Menace d’une quatrième vague… Les vaccins, ça marche ou quoi ?

Craintes autour de la vaccination, menace du variant Delta, et puis quoi encore ? Que sait-on réellement ? On fait le point.

Belga

C’est pas bientôt fini, cette affaire ? Alors que la majorité de la population est vaccinée, il n’est question que de passe sanitaire, de variant Delta, d’« antivax », d’augmentation des cas et, déjà, pointe la menace d’une quatrième vague à la rentrée.

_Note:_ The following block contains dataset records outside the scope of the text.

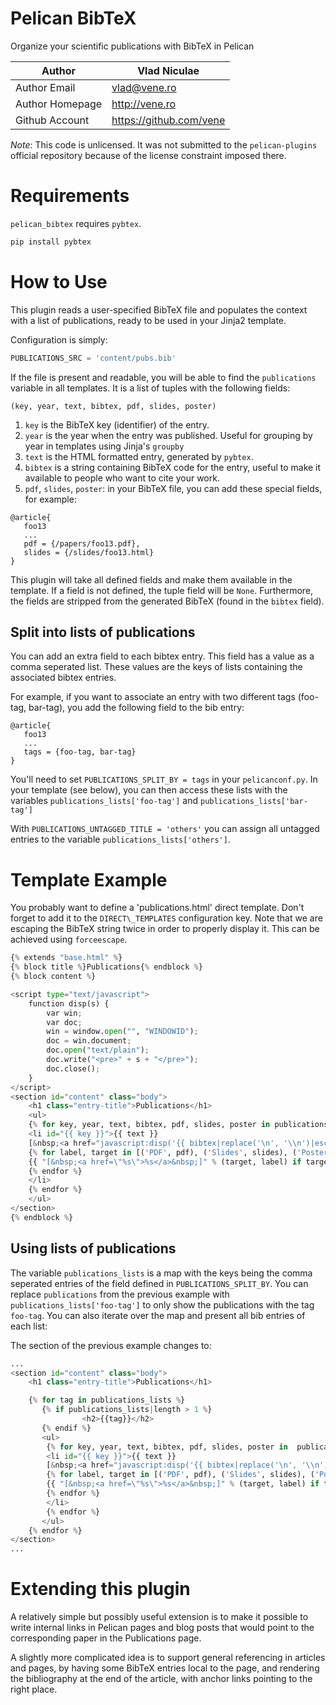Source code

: Pelican BibTeX
==============

Organize your scientific publications with BibTeX in Pelican

Author          | Vlad Niculae
----------------|-----
Author Email    | vlad@vene.ro
Author Homepage | http://vene.ro
Github Account  | https://github.com/vene

*Note*: This code is unlicensed. It was not submitted to the `pelican-plugins`
official repository because of the license constraint imposed there.


Requirements
============

`pelican_bibtex` requires `pybtex`.

```bash
pip install pybtex
```

How to Use
==========

This plugin reads a user-specified BibTeX file and populates the context with
a list of publications, ready to be used in your Jinja2 template.

Configuration is simply:

```python
PUBLICATIONS_SRC = 'content/pubs.bib'
```

If the file is present and readable, you will be able to find the `publications`
variable in all templates.  It is a list of tuples with the following fields:
```
(key, year, text, bibtex, pdf, slides, poster)
```

1. `key` is the BibTeX key (identifier) of the entry.
2. `year` is the year when the entry was published.  Useful for grouping by year in templates using Jinja's `groupby`
3. `text` is the HTML formatted entry, generated by `pybtex`.
4. `bibtex` is a string containing BibTeX code for the entry, useful to make it
available to people who want to cite your work.
5. `pdf`, `slides`, `poster`: in your BibTeX file, you can add these special fields,
for example:
```
@article{
   foo13
   ...
   pdf = {/papers/foo13.pdf},
   slides = {/slides/foo13.html}
}
```
This plugin will take all defined fields and make them available in the template.
If a field is not defined, the tuple field will be `None`.  Furthermore, the
fields are stripped from the generated BibTeX (found in the `bibtex` field).

Split into lists of publications
--------------------------------

You can add an extra field to each bibtex entry. This field has a value as a comma seperated list.
These values are the keys of lists containing the associated bibtex entries.

For example, if you want to associate an entry with two different tags (foo-tag, bar-tag), 
you add the following field to the bib entry:

```
@article{
   foo13
   ...
   tags = {foo-tag, bar-tag}
}
```

You'll need to set `PUBLICATIONS_SPLIT_BY = tags` in your `pelicanconf.py`. In your template 
(see below), you can then access these lists with the variables `publications_lists['foo-tag']` 
and `publications_lists['bar-tag']`

With `PUBLICATIONS_UNTAGGED_TITLE = 'others'` you can assign all untagged entries 
to the variable `publications_lists['others']`.

Template Example
================

You probably want to define a 'publications.html' direct template.  Don't forget
to add it to the `DIRECT\_TEMPLATES` configuration key.  Note that we are escaping
the BibTeX string twice in order to properly display it.  This can be achieved
using `forceescape`.

```python
{% extends "base.html" %}
{% block title %}Publications{% endblock %}
{% block content %}

<script type="text/javascript">
    function disp(s) {
        var win;
        var doc;
        win = window.open("", "WINDOWID");
        doc = win.document;
        doc.open("text/plain");
        doc.write("<pre>" + s + "</pre>");
        doc.close();
    }
</script>
<section id="content" class="body">
    <h1 class="entry-title">Publications</h1>
    <ul>
    {% for key, year, text, bibtex, pdf, slides, poster in publications %}
    <li id="{{ key }}">{{ text }}
    [&nbsp;<a href="javascript:disp('{{ bibtex|replace('\n', '\\n')|escape|forceescape }}');">Bibtex</a>&nbsp;]
    {% for label, target in [('PDF', pdf), ('Slides', slides), ('Poster', poster)] %}
    {{ "[&nbsp;<a href=\"%s\">%s</a>&nbsp;]" % (target, label) if target }}
    {% endfor %}
    </li>
    {% endfor %}
    </ul>
</section>
{% endblock %}
```

Using lists of publications
---------------------------

The variable `publications_lists` is a map with the keys being the comma seperated entries of the field
defined in `PUBLICATIONS_SPLIT_BY`. You can replace `publications` from the previous example with
`publications_lists['foo-tag']` to only show the publications with the tag `foo-tag`. You can also iterate
over the map and present all bib entries of each list:

The section of the previous example changes to:

```python
...
<section id="content" class="body">
    <h1 class="entry-title">Publications</h1>

	{% for tag in publications_lists %}
	   {% if publications_lists|length > 1 %}
        		<h2>{{tag}}</h2>
	   {% endif %}
	   <ul>
	    {% for key, year, text, bibtex, pdf, slides, poster in  publications_lists[tag] %}
	    <li id="{{ key }}">{{ text }}
	    [&nbsp;<a href="javascript:disp('{{ bibtex|replace('\n', '\\n')|escape|forceescape }}');">Bibtex</a>&nbsp;]
	    {% for label, target in [('PDF', pdf), ('Slides', slides), ('Poster', poster)] %}
	    {{ "[&nbsp;<a href=\"%s\">%s</a>&nbsp;]" % (target, label) if target }}
	    {% endfor %}
	    </li>
	    {% endfor %}
	   </ul>
	{% endfor %}
</section>
...
```

Extending this plugin
=====================

A relatively simple but possibly useful extension is to make it possible to
write internal links in Pelican pages and blog posts that would point to the
corresponding paper in the Publications page.

A slightly more complicated idea is to support general referencing in articles
and pages, by having some BibTeX entries local to the page, and rendering the
bibliography at the end of the article, with anchor links pointing to the right
place.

Oui, mais quoi ? Le vaccin, ça marche ou pas ?

Faisons le point. Après 3,5 milliards de doses injectées dans le monde, que sait-on au juste sur ces vaccins et leur efficacité ?

Situation en Belgique

Tout d’abord, arrêtons-nous chez nous, au Royaume de Belgique. Le variant Delta est là, l’épidémie a repris, les infections et hospitalisations sont en hausse. Pourtant, 71,6% de la population a reçu au moins une dose de vaccin et 65,2% est entièrement vaccinée. Une bonne moyenne. Mais cela n’arrête pas complètement le virus. Que peut-on dire de cette recrudescence ?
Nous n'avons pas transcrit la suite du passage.